◆ Exercise requirements
Take the line containing "- Consider modularization" and all lines after it to the end of the records, and output them exactly.

◆ Dataset records
= = =
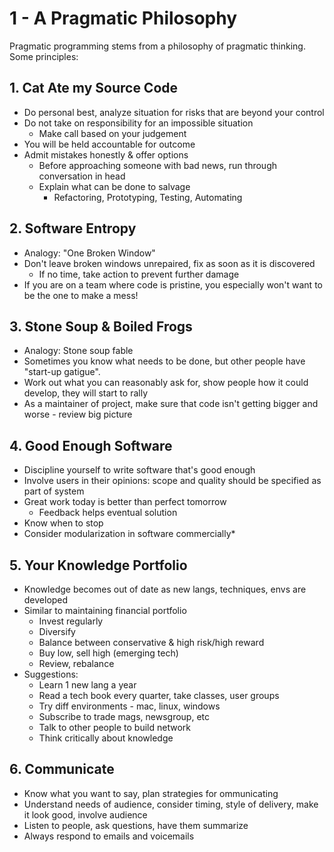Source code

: # 1 - A Pragmatic Philosophy

 Pragmatic programming stems from a philosophy of pragmatic thinking. Some principles:

##  __1. Cat Ate my Source Code__
- Do personal best, analyze situation for risks that are beyond your control
- Do not take on responsibility for an impossible situation
  - Make call based on your judgement
- You will be held accountable for outcome
- Admit mistakes honestly & offer options
  - Before approaching someone with bad news, run through conversation in head
  - Explain what can be done to salvage
    - Refactoring, Prototyping, Testing, Automating

## __2. Software Entropy__
- Analogy: "One Broken Window"
- Don't leave broken windows unrepaired, fix as soon as it is discovered
  - If no time, take action to prevent further damage
- If you are on a team where code is pristine, you especially won't want to be the one to make a mess!

## __3. Stone Soup & Boiled Frogs__
- Analogy: Stone soup fable
- Sometimes you know what needs to be done, but other people have "start-up gatigue". 
- Work out what you can reasonably ask for, show people how it could develop, they will start to rally
- As a maintainer of project, make sure that code isn't getting bigger and worse - review big picture

## __4. Good Enough Software__
- Discipline yourself to write software that's good enough
- Involve users in their opinions: scope and quality should be specified as part of system
- Great work today is better than perfect tomorrow
  - Feedback helps eventual solution
- Know when to stop
- Consider modularization in software commercially*

## __5. Your Knowledge Portfolio__
- Knowledge becomes out of date as new langs, techniques, envs are developed
- Similar to maintaining financial portfolio
  - Invest regularly
  - Diversify
  - Balance between conservative & high risk/high reward
  - Buy low, sell high (emerging tech)
  - Review, rebalance
- Suggestions:
  - Learn 1 new lang a year
  - Read a tech book every quarter, take classes, user groups
  - Try diff environments - mac, linux, windows
  - Subscribe to trade mags, newsgroup, etc
  - Talk to other people to build network
  - Think critically about knowledge

## __6. Communicate__
- Know what you want to say, plan strategies for ommunicating
- Understand needs of audience, consider timing, style of delivery, make it look good, involve audience
- Listen to people, ask questions, have them summarize
- Always respond to emails and voicemails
= = =
◆ Result of the exercise
- Consider modularization in software commercially*

## __5. Your Knowledge Portfolio__
- Knowledge becomes out of date as new langs, techniques, envs are developed
- Similar to maintaining financial portfolio
  - Invest regularly
  - Diversify
  - Balance between conservative & high risk/high reward
  - Buy low, sell high (emerging tech)
  - Review, rebalance
- Suggestions:
  - Learn 1 new lang a year
  - Read a tech book every quarter, take classes, user groups
  - Try diff environments - mac, linux, windows
  - Subscribe to trade mags, newsgroup, etc
  - Talk to other people to build network
  - Think critically about knowledge

## __6. Communicate__
- Know what you want to say, plan strategies for ommunicating
- Understand needs of audience, consider timing, style of delivery, make it look good, involve audience
- Listen to people, ask questions, have them summarize
- Always respond to emails and voicemails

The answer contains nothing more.